■ **What is being asked**
Please retype the listing below, matching every line exactly.
-------------------------
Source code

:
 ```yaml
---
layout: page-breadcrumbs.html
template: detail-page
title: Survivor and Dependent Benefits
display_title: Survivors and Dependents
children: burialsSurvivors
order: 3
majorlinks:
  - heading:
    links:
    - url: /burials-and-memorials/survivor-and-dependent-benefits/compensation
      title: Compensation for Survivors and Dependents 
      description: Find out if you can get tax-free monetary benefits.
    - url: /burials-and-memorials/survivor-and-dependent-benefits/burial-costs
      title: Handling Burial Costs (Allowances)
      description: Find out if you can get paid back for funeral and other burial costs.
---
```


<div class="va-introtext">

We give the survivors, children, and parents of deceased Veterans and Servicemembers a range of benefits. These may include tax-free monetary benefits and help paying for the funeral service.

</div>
-------------------------
■ **Result of this task**
Source code

:
 ```yaml
---
layout: page-breadcrumbs.html
template: detail-page
title: Survivor and Dependent Benefits
display_title: Survivors and Dependents
children: burialsSurvivors
order: 3
majorlinks:
  - heading:
    links:
    - url: /burials-and-memorials/survivor-and-dependent-benefits/compensation
      title: Compensation for Survivors and Dependents 
      description: Find out if you can get tax-free monetary benefits.
    - url: /burials-and-memorials/survivor-and-dependent-benefits/burial-costs
      title: Handling Burial Costs (Allowances)
      description: Find out if you can get paid back for funeral and other burial costs.
---
```


<div class="va-introtext">

We give the survivors, children, and parents of deceased Veterans and Servicemembers a range of benefits. These may include tax-free monetary benefits and help paying for the funeral service.

</div>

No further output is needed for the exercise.